THE PROBLEM – In the material below, the required lines run from the one containing "log file size in ;" through the one containing "of log files are". Copy those lines exactly, ends included, and nothing else.

○ ○ ○ ○

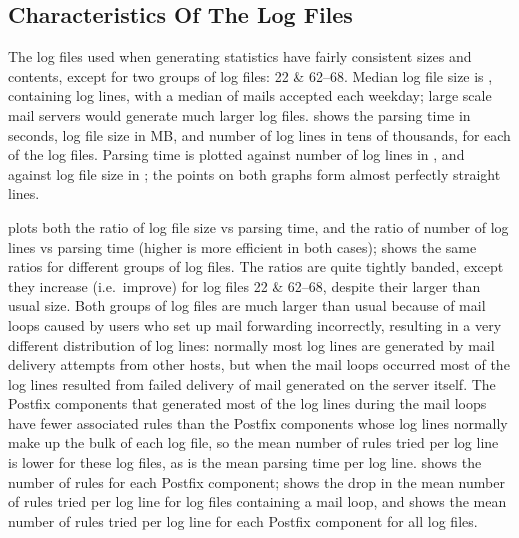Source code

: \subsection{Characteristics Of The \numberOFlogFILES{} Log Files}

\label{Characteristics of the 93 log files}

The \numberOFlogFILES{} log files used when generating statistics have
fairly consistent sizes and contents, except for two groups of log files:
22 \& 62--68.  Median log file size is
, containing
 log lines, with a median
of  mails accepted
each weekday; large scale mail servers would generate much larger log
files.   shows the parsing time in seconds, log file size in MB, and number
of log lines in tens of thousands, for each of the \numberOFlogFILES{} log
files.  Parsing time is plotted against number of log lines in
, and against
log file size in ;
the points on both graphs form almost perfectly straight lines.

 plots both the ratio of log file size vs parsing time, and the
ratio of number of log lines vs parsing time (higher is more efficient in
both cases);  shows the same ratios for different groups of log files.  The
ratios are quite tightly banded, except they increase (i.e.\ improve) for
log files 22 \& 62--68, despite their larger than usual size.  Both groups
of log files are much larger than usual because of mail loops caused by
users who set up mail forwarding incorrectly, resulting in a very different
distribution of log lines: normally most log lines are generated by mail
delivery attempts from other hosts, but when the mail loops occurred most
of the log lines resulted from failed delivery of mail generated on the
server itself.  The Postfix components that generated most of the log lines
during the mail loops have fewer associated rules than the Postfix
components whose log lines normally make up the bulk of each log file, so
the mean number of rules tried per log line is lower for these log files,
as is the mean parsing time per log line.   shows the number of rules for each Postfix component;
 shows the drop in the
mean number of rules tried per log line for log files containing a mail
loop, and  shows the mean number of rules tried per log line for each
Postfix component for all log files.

○ ○ ○ ○

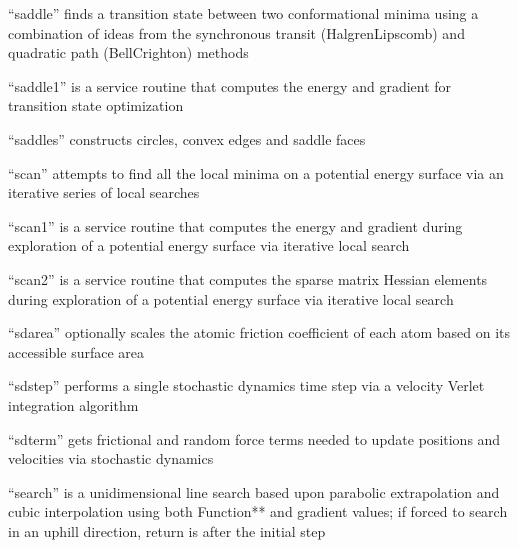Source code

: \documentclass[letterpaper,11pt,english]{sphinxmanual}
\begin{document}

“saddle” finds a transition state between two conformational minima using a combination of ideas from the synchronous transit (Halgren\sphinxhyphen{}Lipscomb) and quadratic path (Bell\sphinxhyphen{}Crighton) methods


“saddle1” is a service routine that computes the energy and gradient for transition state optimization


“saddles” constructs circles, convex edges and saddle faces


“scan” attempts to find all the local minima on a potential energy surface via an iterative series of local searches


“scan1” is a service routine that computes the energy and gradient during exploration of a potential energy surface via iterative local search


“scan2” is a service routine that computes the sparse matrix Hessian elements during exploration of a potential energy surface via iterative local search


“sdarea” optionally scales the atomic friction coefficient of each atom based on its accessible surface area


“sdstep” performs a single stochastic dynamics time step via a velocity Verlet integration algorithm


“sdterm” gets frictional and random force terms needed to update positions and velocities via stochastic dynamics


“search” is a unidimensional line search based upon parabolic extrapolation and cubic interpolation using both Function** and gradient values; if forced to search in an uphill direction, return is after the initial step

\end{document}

○ ○ ○ ○

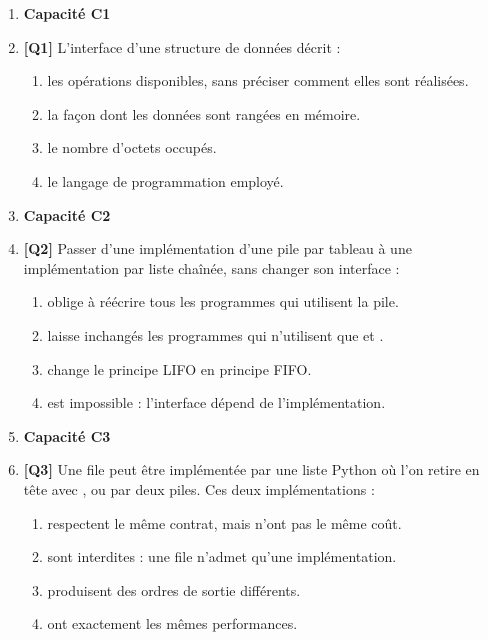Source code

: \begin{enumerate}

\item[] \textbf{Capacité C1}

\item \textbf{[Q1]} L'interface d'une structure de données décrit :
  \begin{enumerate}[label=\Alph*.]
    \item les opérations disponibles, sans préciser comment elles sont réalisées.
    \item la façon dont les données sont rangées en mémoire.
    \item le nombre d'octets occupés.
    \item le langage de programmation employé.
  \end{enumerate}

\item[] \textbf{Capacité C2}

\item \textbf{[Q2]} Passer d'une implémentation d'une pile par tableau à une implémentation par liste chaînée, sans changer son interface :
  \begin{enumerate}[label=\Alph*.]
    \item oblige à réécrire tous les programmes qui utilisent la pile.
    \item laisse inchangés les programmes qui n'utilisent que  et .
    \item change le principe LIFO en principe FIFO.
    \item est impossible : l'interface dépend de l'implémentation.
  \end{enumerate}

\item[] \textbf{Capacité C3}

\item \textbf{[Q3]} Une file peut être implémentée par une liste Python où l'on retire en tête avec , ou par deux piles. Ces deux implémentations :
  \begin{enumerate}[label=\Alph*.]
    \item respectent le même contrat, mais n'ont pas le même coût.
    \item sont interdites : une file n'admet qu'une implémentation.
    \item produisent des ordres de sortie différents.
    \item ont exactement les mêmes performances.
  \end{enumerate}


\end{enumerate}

○ ○ ○ ○

SOLUTION FOR THIS EXERCISE –
log file size in ;
the points on both graphs form almost perfectly straight lines.

 plots both the ratio of log file size vs parsing time, and the
ratio of number of log lines vs parsing time (higher is more efficient in
both cases);  shows the same ratios for different groups of log files.  The
ratios are quite tightly banded, except they increase (i.e.\ improve) for
log files 22 \& 62--68, despite their larger than usual size.  Both groups
of log files are much larger than usual because of mail loops caused by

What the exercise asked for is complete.